Rumors of Sons of Adam and Daughters of Eve are just pro-NATO propaganda spread by the corrupt western media apparatus and by subversive pro-Faun elements within Russia!
posted by TheWhiteSkull at 10:49 AM on October 26, 2014 [4 favorites]


Well humph. I'm still holding out to get those 11 days back.
posted by chavenet at 10:55 AM on October 26, 2014 [1 favorite]


When I was in the Navy, I had two situations where DST adjustments benefited me over a ten year period. Both times involved me getting an hour deducted from my midnight watch while not being on watch when I got an extra hour of fun.
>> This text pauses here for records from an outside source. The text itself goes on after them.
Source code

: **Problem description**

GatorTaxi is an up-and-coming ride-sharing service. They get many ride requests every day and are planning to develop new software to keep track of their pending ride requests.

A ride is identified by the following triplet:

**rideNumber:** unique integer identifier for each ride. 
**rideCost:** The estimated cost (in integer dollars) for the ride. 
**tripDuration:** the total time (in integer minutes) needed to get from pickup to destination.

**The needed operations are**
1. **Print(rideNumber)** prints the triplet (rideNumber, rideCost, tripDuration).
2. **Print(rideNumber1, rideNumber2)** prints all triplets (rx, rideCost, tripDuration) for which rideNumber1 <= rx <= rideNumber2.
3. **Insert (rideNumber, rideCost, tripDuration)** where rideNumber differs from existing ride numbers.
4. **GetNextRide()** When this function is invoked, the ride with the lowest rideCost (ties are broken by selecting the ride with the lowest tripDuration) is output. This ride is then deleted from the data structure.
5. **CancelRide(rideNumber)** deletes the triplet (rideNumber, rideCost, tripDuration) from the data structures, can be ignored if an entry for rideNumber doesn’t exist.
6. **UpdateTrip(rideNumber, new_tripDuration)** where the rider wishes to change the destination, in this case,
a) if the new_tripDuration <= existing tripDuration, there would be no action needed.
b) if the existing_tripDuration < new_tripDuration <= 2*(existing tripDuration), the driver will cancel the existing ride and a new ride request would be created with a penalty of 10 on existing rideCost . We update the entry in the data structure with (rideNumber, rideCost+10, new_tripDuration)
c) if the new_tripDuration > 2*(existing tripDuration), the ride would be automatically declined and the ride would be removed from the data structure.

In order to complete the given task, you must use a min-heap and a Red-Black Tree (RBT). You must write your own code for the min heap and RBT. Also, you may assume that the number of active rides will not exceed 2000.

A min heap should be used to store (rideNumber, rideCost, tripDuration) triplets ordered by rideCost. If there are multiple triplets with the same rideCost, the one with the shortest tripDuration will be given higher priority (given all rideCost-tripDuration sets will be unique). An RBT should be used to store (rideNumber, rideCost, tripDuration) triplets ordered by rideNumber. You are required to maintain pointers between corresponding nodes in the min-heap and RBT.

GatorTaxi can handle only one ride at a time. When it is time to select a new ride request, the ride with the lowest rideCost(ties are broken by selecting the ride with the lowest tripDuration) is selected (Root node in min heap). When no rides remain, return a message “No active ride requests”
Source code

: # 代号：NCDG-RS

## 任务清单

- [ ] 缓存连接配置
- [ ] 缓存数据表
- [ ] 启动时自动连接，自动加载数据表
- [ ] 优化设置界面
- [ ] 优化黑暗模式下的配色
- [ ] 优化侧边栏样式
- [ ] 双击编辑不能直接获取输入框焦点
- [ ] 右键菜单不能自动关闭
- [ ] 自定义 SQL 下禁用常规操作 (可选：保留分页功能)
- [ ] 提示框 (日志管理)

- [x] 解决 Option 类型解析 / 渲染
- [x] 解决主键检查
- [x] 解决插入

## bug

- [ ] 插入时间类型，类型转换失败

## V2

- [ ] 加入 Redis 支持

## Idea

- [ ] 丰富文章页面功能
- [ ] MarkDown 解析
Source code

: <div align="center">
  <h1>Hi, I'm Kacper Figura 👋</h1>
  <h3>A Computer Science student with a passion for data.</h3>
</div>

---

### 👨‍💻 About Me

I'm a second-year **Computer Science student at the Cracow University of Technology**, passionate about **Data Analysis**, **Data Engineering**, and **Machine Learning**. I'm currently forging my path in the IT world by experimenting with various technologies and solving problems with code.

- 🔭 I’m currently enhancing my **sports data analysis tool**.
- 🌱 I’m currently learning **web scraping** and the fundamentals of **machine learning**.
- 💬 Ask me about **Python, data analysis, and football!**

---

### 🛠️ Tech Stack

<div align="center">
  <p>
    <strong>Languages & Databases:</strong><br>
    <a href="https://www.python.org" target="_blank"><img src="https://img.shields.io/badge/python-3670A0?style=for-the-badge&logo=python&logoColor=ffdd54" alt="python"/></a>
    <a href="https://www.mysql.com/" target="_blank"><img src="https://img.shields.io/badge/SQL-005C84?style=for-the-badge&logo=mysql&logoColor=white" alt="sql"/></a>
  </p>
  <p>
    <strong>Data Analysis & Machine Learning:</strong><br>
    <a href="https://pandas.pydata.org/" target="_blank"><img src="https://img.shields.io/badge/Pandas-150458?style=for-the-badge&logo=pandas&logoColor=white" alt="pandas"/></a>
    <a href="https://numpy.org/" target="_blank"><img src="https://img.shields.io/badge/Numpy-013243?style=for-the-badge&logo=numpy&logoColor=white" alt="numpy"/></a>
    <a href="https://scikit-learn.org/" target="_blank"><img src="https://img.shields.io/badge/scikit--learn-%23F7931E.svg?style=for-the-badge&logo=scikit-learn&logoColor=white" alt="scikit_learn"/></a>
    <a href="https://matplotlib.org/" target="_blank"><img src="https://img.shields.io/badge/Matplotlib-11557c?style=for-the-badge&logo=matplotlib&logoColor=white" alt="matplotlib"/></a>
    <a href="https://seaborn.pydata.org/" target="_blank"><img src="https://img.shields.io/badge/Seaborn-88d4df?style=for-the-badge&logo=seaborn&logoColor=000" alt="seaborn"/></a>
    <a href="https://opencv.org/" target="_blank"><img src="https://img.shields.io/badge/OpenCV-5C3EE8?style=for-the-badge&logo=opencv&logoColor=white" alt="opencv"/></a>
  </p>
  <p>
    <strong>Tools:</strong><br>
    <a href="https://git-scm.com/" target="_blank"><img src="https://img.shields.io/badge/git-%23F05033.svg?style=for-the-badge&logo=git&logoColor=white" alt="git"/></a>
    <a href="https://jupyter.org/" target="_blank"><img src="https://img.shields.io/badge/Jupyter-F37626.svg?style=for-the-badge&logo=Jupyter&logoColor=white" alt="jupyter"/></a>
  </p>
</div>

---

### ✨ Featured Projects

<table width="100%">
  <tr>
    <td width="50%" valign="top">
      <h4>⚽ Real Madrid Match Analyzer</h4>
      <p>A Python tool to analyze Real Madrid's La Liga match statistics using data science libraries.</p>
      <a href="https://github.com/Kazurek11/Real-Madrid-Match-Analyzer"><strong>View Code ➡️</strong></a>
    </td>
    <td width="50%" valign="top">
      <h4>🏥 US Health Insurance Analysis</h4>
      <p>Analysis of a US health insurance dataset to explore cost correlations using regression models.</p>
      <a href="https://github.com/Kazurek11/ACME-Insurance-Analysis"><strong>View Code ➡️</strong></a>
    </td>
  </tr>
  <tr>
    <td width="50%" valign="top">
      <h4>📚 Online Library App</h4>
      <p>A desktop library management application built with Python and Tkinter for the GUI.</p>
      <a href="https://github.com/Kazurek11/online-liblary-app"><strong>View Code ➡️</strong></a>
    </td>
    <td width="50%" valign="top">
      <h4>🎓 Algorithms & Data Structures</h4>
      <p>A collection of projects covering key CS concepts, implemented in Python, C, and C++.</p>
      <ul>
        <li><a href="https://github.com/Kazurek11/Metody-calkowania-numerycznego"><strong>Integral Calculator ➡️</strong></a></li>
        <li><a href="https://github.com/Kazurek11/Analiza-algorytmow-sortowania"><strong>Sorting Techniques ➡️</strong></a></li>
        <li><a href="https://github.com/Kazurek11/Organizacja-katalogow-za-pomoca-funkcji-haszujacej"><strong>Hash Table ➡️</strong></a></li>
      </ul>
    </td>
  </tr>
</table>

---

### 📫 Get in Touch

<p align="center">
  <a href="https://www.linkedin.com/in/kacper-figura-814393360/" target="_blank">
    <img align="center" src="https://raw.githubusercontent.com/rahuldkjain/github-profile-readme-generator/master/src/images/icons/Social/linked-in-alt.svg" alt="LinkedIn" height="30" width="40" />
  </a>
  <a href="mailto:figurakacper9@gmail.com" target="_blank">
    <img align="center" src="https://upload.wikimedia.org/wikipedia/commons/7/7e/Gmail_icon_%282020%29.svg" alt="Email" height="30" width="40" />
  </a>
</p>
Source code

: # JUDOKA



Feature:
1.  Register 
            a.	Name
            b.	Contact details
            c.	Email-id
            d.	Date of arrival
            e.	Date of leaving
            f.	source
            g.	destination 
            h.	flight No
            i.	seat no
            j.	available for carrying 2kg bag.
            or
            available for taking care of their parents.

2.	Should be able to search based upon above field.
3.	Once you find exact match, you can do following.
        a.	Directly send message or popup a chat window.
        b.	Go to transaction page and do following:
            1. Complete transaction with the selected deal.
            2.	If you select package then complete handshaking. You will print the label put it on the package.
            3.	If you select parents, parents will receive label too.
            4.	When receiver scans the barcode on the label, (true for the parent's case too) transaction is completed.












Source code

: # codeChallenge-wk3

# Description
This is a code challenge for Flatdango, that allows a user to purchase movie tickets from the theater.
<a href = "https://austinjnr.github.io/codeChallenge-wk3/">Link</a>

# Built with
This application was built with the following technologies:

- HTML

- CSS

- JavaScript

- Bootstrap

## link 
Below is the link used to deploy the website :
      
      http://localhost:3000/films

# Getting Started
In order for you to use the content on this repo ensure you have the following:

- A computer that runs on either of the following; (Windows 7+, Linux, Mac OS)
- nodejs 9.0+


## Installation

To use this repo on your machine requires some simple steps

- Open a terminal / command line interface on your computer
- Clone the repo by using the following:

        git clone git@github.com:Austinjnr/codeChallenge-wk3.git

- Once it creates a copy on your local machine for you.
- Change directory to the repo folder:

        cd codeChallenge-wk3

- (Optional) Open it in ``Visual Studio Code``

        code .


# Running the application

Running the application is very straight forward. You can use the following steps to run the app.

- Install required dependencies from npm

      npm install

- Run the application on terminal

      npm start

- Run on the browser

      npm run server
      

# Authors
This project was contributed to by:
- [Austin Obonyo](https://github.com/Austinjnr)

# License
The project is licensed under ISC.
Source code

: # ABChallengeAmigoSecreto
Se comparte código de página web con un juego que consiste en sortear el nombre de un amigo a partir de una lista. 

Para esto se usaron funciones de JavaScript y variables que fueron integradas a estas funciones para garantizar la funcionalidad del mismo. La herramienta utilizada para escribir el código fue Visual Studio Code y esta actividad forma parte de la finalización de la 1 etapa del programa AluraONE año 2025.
However, I'm sure some poor soul had the opposite happen, where they just got more work and less time.

Of course, sailing across the sea means that we got the equivalent of DST on a weekly, sometimes daily, basis.
posted by Lord Chancellor at 10:56 AM on October 26, 2014


Cool, there's a faun outside!

An early sentence from The Bear, the Oligarch, and the Wardrobe.
posted by GenjiandProust at 10:56 AM on October 26, 2014 [6 favorites]


The Bear, the Oligarch, and the Wardrobe? Someone start writing this AU Narnia fic stat!
posted by suburbanbeatnik at 11:22 AM on October 26, 2014 [2 favorites]


Bar owners love DST; it's an extra hour of revenue.
posted by feckless fecal fear mongering at 11:37 AM on October 26, 2014


I don't think there's a sane person alive who doesn't loathe DST

Those of us who live further north than you and thus have wilder swings in daylight hours would disagree.
posted by rocket88 at 12:06 PM on October 26, 2014 [2 favorites]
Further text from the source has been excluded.